**About this task:**
State how many lines of the entries hold the string "BREAKING", and output nothing but that count.

**Extracted data:**

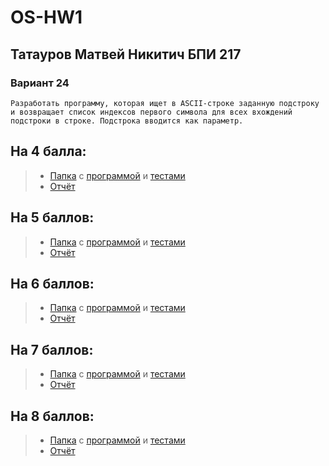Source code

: # OS-HW1

## Татауров Матвей Никитич БПИ 217
### Вариант 24
`Разработать программу, которая ищет в ASCII-строке заданную
подстроку и возвращает список индексов первого символа для
всех вхождений подстроки в строке. Подстрока вводится как параметр.`

## На 4 балла:
> * [Папка](https://github.com/KcasTischaWattt/OS-HW1/tree/main/%D0%9F%D1%80%D0%BE%D0%B3%D1%80%D0%B0%D0%BC%D0%BC%D0%B0%20%D0%BD%D0%B0%204%20%D0%B1%D0%B0%D0%BB%D0%BB%D0%B0) с [программой](https://github.com/KcasTischaWattt/OS-HW1/tree/main/%D0%9F%D1%80%D0%BE%D0%B3%D1%80%D0%B0%D0%BC%D0%BC%D0%B0%20%D0%BD%D0%B0%204%20%D0%B1%D0%B0%D0%BB%D0%BB%D0%B0/%D0%9A%D0%BE%D0%B4) и [тестами](https://github.com/KcasTischaWattt/OS-HW1/tree/main/%D0%9F%D1%80%D0%BE%D0%B3%D1%80%D0%B0%D0%BC%D0%BC%D0%B0%20%D0%BD%D0%B0%204%20%D0%B1%D0%B0%D0%BB%D0%BB%D0%B0/%D0%A2%D0%B5%D1%81%D1%82%D1%8B)
> * [Отчёт](https://github.com/KcasTischaWattt/OS-HW1/blob/main/%D0%9F%D1%80%D0%BE%D0%B3%D1%80%D0%B0%D0%BC%D0%BC%D0%B0%20%D0%BD%D0%B0%204%20%D0%B1%D0%B0%D0%BB%D0%BB%D0%B0/%D0%BE%D1%82%D1%87%D1%91%D1%82.md)

## На 5 баллов:
> * [Папка](https://github.com/KcasTischaWattt/OS-HW1/tree/main/%D0%9F%D1%80%D0%BE%D0%B3%D1%80%D0%B0%D0%BC%D0%BC%D0%B0%20%D0%BD%D0%B0%205%20%D0%B1%D0%B0%D0%BB%D0%BB%D0%BE%D0%B2) с [программой](https://github.com/KcasTischaWattt/OS-HW1/tree/main/%D0%9F%D1%80%D0%BE%D0%B3%D1%80%D0%B0%D0%BC%D0%BC%D0%B0%20%D0%BD%D0%B0%205%20%D0%B1%D0%B0%D0%BB%D0%BB%D0%BE%D0%B2/%D0%9A%D0%BE%D0%B4) и [тестами](https://github.com/KcasTischaWattt/OS-HW1/tree/main/%D0%9F%D1%80%D0%BE%D0%B3%D1%80%D0%B0%D0%BC%D0%BC%D0%B0%20%D0%BD%D0%B0%205%20%D0%B1%D0%B0%D0%BB%D0%BB%D0%BE%D0%B2/%D0%A2%D0%B5%D1%81%D1%82%D1%8B)
> * [Отчёт](https://github.com/KcasTischaWattt/OS-HW1/blob/main/%D0%9F%D1%80%D0%BE%D0%B3%D1%80%D0%B0%D0%BC%D0%BC%D0%B0%20%D0%BD%D0%B0%205%20%D0%B1%D0%B0%D0%BB%D0%BB%D0%BE%D0%B2/readme.md)

## На 6 баллов:
> * [Папка](https://github.com/KcasTischaWattt/OS-HW1/tree/main/%D0%9F%D1%80%D0%BE%D0%B3%D1%80%D0%B0%D0%BC%D0%BC%D0%B0%20%D0%BD%D0%B0%206%20%D0%B1%D0%B0%D0%BB%D0%BB%D0%BE%D0%B2) с [программой](https://github.com/KcasTischaWattt/OS-HW1/tree/main/%D0%9F%D1%80%D0%BE%D0%B3%D1%80%D0%B0%D0%BC%D0%BC%D0%B0%20%D0%BD%D0%B0%206%20%D0%B1%D0%B0%D0%BB%D0%BB%D0%BE%D0%B2/%D0%9A%D0%BE%D0%B4) и [тестами](https://github.com/KcasTischaWattt/OS-HW1/tree/main/%D0%9F%D1%80%D0%BE%D0%B3%D1%80%D0%B0%D0%BC%D0%BC%D0%B0%20%D0%BD%D0%B0%206%20%D0%B1%D0%B0%D0%BB%D0%BB%D0%BE%D0%B2/%D0%A2%D0%B5%D1%81%D1%82%D1%8B)
> * [Отчёт](https://github.com/KcasTischaWattt/OS-HW1/blob/main/%D0%9F%D1%80%D0%BE%D0%B3%D1%80%D0%B0%D0%BC%D0%BC%D0%B0%20%D0%BD%D0%B0%206%20%D0%B1%D0%B0%D0%BB%D0%BB%D0%BE%D0%B2/readme.md)

## На 7 баллов:
> * [Папка](https://github.com/KcasTischaWattt/OS-HW1/tree/main/%D0%9F%D1%80%D0%BE%D0%B3%D1%80%D0%B0%D0%BC%D0%BC%D0%B0%20%D0%BD%D0%B0%205%20%D0%B1%D0%B0%D0%BB%D0%BB%D0%BE%D0%B2) с [программой](https://github.com/KcasTischaWattt/OS-HW1/tree/main/%D0%9F%D1%80%D0%BE%D0%B3%D1%80%D0%B0%D0%BC%D0%BC%D0%B0%20%D0%BD%D0%B0%207%20%D0%B1%D0%B0%D0%BB%D0%BB%D0%BE%D0%B2/%D0%9A%D0%BE%D0%B4) и [тестами](https://github.com/KcasTischaWattt/OS-HW1/tree/main/%D0%9F%D1%80%D0%BE%D0%B3%D1%80%D0%B0%D0%BC%D0%BC%D0%B0%20%D0%BD%D0%B0%207%20%D0%B1%D0%B0%D0%BB%D0%BB%D0%BE%D0%B2/%D0%A2%D0%B5%D1%81%D1%82%D1%8B)
> * [Отчёт](https://github.com/KcasTischaWattt/OS-HW1/blob/main/%D0%9F%D1%80%D0%BE%D0%B3%D1%80%D0%B0%D0%BC%D0%BC%D0%B0%20%D0%BD%D0%B0%207%20%D0%B1%D0%B0%D0%BB%D0%BB%D0%BE%D0%B2/readme.md)

## На 8 баллов:
> * [Папка](https://github.com/KcasTischaWattt/OS-HW1/tree/main/%D0%9F%D1%80%D0%BE%D0%B3%D1%80%D0%B0%D0%BC%D0%BC%D0%B0%20%D0%BD%D0%B0%208%20%D0%B1%D0%B0%D0%BB%D0%BB%D0%BE%D0%B2) с [программой](https://github.com/KcasTischaWattt/OS-HW1/tree/main/%D0%9F%D1%80%D0%BE%D0%B3%D1%80%D0%B0%D0%BC%D0%BC%D0%B0%20%D0%BD%D0%B0%208%20%D0%B1%D0%B0%D0%BB%D0%BB%D0%BE%D0%B2/%D0%9A%D0%BE%D0%B4) и [тестами](https://github.com/KcasTischaWattt/OS-HW1/tree/main/%D0%9F%D1%80%D0%BE%D0%B3%D1%80%D0%B0%D0%BC%D0%BC%D0%B0%20%D0%BD%D0%B0%208%20%D0%B1%D0%B0%D0%BB%D0%BB%D0%BE%D0%B2/%D0%A2%D0%B5%D1%81%D1%82%D1%8B)
> * [Отчёт](https://github.com/KcasTischaWattt/OS-HW1/blob/main/%D0%9F%D1%80%D0%BE%D0%B3%D1%80%D0%B0%D0%BC%D0%BC%D0%B0%20%D0%BD%D0%B0%208%20%D0%B1%D0%B0%D0%BB%D0%BB%D0%BE%D0%B2/readme.md)

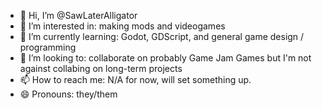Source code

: - 👋 Hi, I’m @SawLaterAlligator
- 👀 I’m interested in: making mods and videogames
- 🌱 I’m currently learning: Godot, GDScript, and general game design / programming
- 💞️ I’m looking to: collaborate on probably Game Jam Games but I'm not against collabing on long-term projects
- 📫 How to reach me: N/A for now, will set something up.
- 😄 Pronouns: they/them 

<!---
SawLaterAlligator/SawLaterAlligator is a ✨ special ✨ repository because its `README.md` (this file) appears on your GitHub profile.
You can click the Preview link to take a look at your changes.
--->
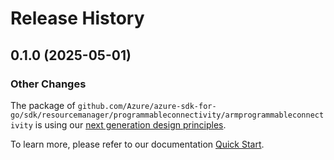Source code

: # Release History

## 0.1.0 (2025-05-01)
### Other Changes

The package of `github.com/Azure/azure-sdk-for-go/sdk/resourcemanager/programmableconnectivity/armprogrammableconnectivity` is using our [next generation design principles](https://azure.github.io/azure-sdk/general_introduction.html).

To learn more, please refer to our documentation [Quick Start](https://aka.ms/azsdk/go/mgmt).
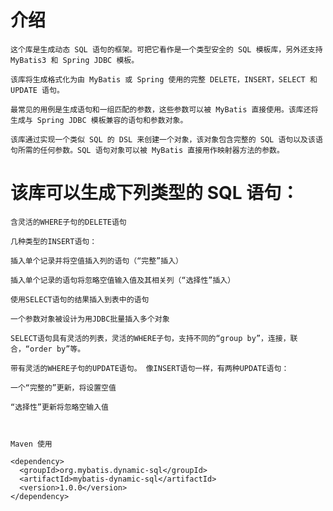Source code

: 
# 介绍
    这个库是生成动态 SQL 语句的框架。可把它看作是一个类型安全的 SQL 模板库，另外还支持 MyBatis3 和 Spring JDBC 模板。
    
    该库将生成格式化为由 MyBatis 或 Spring 使用的完整 DELETE，INSERT，SELECT 和 UPDATE 语句。
    
    最常见的用例是生成语句和一组匹配的参数，这些参数可以被 MyBatis 直接使用。该库还将生成与 Spring JDBC 模板兼容的语句和参数对象。
    
    该库通过实现一个类似 SQL 的 DSL 来创建一个对象，该对象包含完整的 SQL 语句以及该语句所需的任何参数。SQL 语句对象可以被 MyBatis 直接用作映射器方法的参数。
    


# 该库可以生成下列类型的 SQL 语句：
    
    
    含灵活的WHERE子句的DELETE语句
    
    几种类型的INSERT语句：
    
    插入单个记录并将空值插入列的语句（“完整”插入）
    
    插入单个记录的语句将忽略空值输入值及其相关列（“选择性”插入）
    
    使用SELECT语句的结果插入到表中的语句
    
    一个参数对象被设计为用JDBC批量插入多个对象
    
    SELECT语句具有灵活的列表，灵活的WHERE子句，支持不同的“group by”，连接，联合，“order by”等。
    
    带有灵活的WHERE子句的UPDATE语句。 像INSERT语句一样，有两种UPDATE语句：
    
    一个“完整的”更新，将设置空值
    
    “选择性”更新将忽略空输入值
    


    Maven 使用
    
    <dependency>
      <groupId>org.mybatis.dynamic-sql</groupId>
      <artifactId>mybatis-dynamic-sql</artifactId>
      <version>1.0.0</version>
    </dependency>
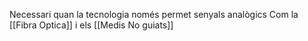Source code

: Necessari quan la tecnologia només permet senyals analògics
	Com la [[Fibra Optica]] i els [[Medis No guiats]] 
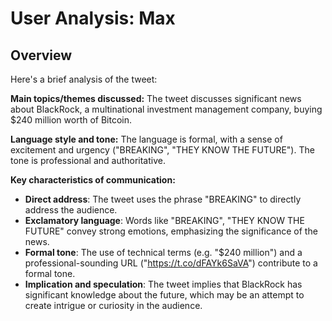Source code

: # User Analysis: Max

## Overview

Here's a brief analysis of the tweet:

**Main topics/themes discussed:** The tweet discusses significant news about BlackRock, a multinational investment management company, buying $240 million worth of Bitcoin.

**Language style and tone:** The language is formal, with a sense of excitement and urgency ("BREAKING", "THEY KNOW THE FUTURE"). The tone is professional and authoritative.

**Key characteristics of communication:**

* **Direct address**: The tweet uses the phrase "BREAKING" to directly address the audience.
* **Exclamatory language**: Words like "BREAKING", "THEY KNOW THE FUTURE" convey strong emotions, emphasizing the significance of the news.
* **Formal tone**: The use of technical terms (e.g. "$240 million") and a professional-sounding URL ("https://t.co/dFAYk6SaVA") contribute to a formal tone.
* **Implication and speculation**: The tweet implies that BlackRock has significant knowledge about the future, which may be an attempt to create intrigue or curiosity in the audience.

**Solution to the problem:**
3